> YOUR TASK:
Below are the records. How many of their lines contain "what"? Give only the number.

> RECORDS PROVIDED:
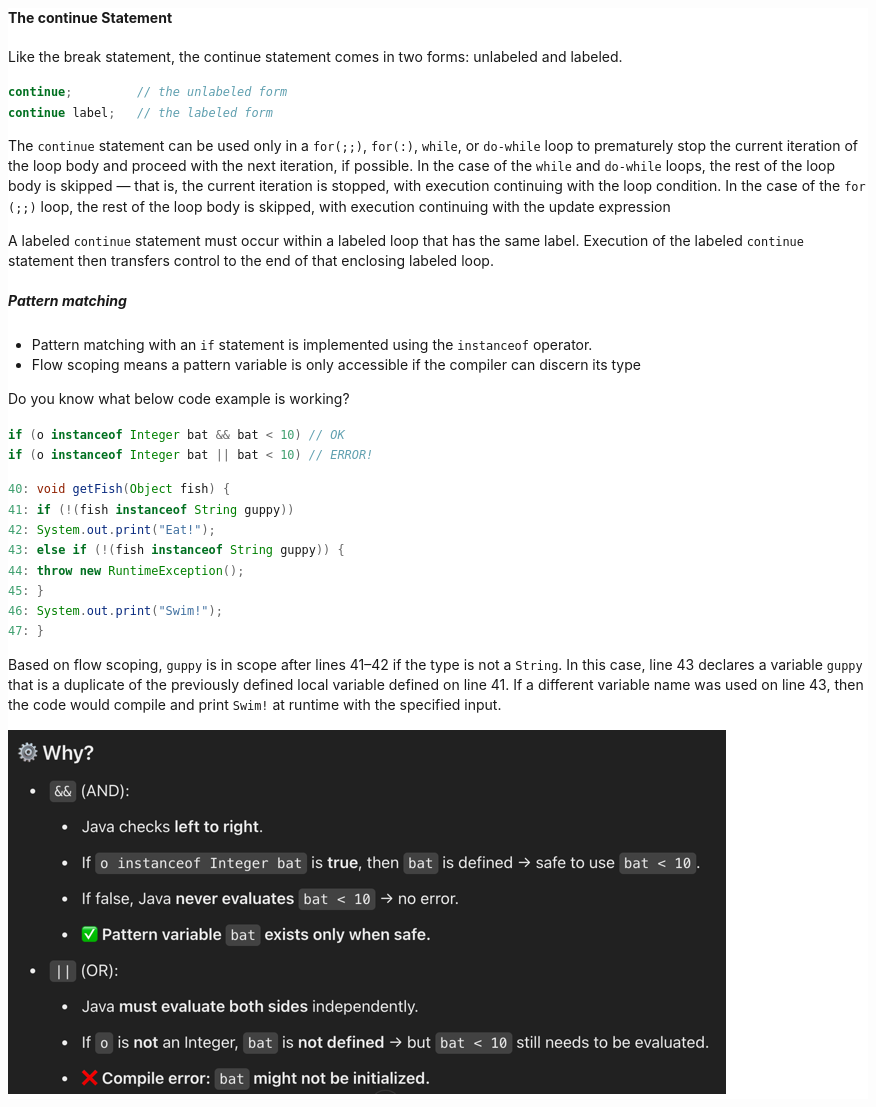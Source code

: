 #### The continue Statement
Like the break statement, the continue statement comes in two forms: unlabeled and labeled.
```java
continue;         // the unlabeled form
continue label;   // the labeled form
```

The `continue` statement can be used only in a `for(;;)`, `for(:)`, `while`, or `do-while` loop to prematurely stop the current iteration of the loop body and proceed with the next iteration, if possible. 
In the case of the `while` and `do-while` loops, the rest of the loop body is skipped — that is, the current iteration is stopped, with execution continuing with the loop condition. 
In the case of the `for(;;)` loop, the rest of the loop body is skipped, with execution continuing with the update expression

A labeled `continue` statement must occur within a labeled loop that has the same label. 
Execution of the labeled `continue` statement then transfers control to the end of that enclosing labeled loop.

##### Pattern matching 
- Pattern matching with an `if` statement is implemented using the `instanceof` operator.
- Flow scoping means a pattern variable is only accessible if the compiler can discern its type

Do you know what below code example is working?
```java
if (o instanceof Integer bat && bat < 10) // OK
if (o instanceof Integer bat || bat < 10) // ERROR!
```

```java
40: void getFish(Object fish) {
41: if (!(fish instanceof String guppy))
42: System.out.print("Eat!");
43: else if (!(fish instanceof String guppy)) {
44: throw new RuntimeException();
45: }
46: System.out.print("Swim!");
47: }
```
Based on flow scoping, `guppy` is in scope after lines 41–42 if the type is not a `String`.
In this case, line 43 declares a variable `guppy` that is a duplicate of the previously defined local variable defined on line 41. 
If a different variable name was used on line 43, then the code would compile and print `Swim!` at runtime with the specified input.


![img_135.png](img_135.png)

---

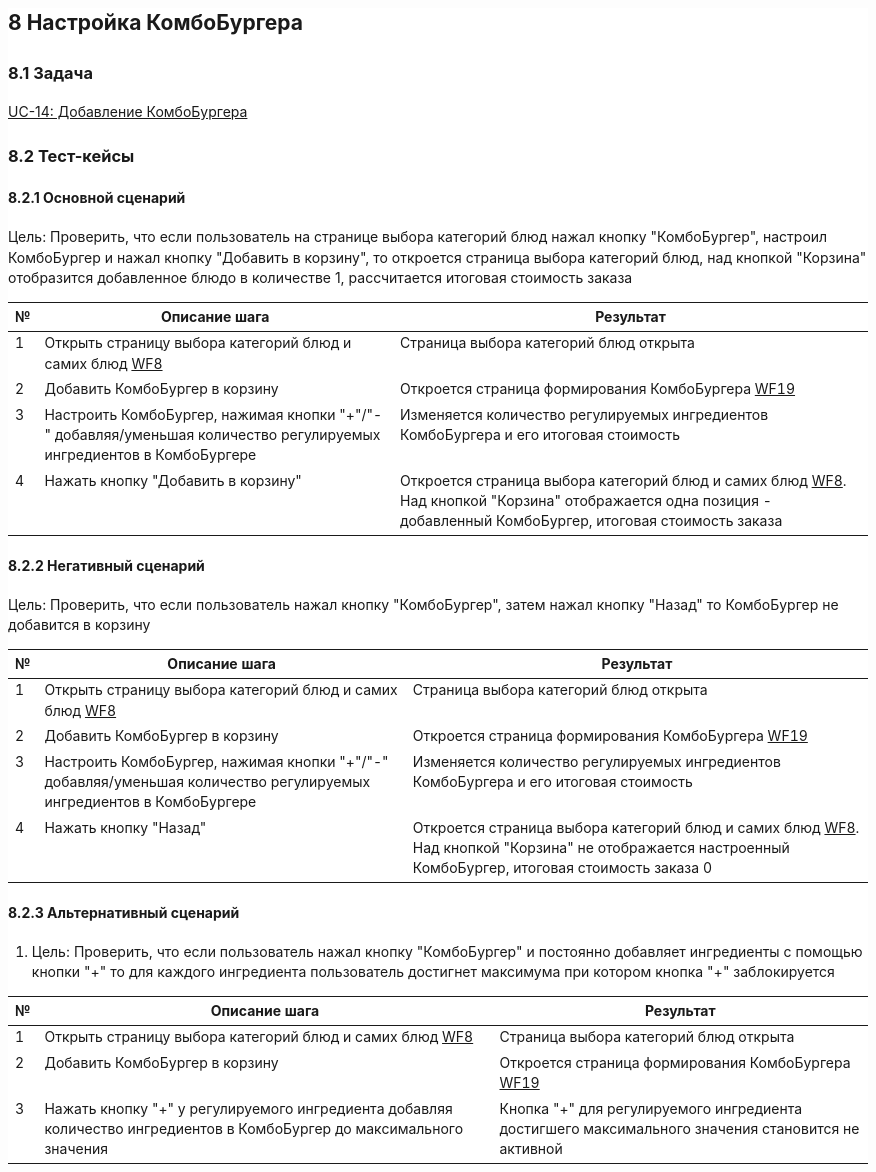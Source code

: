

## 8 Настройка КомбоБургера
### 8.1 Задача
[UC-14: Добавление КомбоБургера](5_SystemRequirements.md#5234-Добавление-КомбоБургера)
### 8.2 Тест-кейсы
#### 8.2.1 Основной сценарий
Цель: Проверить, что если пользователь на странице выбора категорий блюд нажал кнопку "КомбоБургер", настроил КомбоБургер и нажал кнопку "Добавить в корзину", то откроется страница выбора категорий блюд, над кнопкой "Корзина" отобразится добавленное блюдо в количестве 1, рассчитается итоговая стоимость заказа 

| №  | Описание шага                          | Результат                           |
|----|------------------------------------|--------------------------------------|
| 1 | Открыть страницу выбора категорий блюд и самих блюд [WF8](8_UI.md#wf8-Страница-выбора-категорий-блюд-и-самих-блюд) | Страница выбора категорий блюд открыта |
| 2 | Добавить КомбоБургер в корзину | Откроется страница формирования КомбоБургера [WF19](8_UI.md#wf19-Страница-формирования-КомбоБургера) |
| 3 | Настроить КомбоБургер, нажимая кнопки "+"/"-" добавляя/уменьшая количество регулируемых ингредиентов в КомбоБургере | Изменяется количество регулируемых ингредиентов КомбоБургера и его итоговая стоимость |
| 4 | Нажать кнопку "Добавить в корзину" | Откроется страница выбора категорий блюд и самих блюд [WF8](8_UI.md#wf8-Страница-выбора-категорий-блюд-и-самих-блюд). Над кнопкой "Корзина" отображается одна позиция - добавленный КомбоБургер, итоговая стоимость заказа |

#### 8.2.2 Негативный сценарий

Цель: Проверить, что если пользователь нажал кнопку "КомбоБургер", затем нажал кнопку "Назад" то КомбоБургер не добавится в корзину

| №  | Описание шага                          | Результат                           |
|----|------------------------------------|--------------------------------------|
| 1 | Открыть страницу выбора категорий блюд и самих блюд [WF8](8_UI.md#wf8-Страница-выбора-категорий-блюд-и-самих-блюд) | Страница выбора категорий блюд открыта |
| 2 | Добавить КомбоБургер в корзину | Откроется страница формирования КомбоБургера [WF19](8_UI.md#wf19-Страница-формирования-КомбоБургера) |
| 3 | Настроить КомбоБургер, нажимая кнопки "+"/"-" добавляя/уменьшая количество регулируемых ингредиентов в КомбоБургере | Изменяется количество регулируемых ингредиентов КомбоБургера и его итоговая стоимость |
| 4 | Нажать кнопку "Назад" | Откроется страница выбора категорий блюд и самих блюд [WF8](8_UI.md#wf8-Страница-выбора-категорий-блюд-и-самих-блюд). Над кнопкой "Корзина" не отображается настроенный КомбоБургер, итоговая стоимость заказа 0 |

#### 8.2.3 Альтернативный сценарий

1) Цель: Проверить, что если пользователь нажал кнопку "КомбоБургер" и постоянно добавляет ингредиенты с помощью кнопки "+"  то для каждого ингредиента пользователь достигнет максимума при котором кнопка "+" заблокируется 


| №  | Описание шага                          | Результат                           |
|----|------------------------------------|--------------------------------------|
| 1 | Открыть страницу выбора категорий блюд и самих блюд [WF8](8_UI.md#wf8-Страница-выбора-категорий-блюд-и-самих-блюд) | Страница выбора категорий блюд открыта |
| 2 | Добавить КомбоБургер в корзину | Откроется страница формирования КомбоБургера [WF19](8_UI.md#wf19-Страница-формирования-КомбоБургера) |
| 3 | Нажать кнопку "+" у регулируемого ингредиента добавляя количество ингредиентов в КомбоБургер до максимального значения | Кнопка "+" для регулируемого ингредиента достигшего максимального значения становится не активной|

---

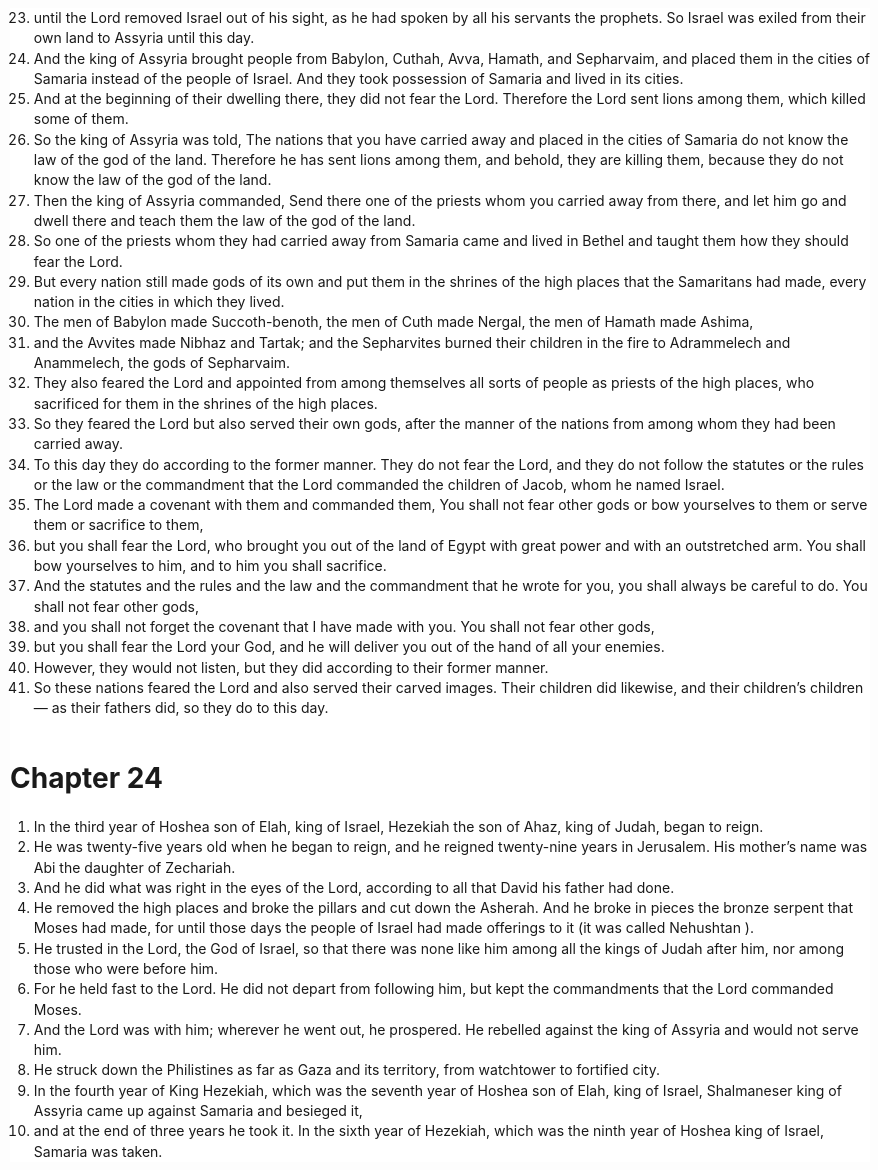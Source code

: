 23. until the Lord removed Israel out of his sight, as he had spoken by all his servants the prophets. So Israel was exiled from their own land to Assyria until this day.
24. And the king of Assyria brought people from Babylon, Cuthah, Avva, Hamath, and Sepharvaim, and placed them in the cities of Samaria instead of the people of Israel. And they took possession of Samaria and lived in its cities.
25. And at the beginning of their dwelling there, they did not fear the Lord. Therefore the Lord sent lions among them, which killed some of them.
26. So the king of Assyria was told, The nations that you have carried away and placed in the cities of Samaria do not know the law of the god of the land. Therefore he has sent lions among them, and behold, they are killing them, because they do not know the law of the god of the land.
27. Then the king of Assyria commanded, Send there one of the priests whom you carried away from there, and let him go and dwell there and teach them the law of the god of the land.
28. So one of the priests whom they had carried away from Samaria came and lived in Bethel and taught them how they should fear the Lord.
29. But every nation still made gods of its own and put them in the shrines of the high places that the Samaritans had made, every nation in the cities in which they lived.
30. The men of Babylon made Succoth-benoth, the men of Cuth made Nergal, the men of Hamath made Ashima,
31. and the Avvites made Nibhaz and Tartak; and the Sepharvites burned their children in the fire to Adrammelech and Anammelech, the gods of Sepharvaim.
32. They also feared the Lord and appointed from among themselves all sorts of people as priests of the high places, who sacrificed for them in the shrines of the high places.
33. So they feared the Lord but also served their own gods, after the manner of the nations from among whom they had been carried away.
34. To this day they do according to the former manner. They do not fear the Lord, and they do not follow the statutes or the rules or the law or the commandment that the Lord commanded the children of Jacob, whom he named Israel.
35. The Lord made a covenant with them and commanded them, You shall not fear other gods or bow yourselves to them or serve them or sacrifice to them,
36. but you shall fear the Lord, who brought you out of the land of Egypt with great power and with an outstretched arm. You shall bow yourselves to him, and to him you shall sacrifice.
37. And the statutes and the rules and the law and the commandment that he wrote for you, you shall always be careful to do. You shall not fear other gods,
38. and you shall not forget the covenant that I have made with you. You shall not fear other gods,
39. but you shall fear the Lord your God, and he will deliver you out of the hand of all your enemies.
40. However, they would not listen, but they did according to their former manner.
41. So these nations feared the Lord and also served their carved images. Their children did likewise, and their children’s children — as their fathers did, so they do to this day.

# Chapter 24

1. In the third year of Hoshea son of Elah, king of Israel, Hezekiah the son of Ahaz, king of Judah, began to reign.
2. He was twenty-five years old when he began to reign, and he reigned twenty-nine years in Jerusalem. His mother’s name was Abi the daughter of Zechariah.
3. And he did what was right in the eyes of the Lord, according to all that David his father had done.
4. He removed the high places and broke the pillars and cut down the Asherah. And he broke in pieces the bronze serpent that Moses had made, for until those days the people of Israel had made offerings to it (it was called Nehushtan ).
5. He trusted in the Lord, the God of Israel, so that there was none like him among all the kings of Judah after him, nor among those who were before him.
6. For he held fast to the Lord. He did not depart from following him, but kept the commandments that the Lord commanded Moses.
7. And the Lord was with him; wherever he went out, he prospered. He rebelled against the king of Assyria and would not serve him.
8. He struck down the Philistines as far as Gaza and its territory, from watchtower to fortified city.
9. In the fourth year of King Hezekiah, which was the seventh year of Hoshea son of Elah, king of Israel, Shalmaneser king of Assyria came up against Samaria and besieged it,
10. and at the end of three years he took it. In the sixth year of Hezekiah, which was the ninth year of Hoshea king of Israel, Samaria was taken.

> EXERCISE RESULT:
2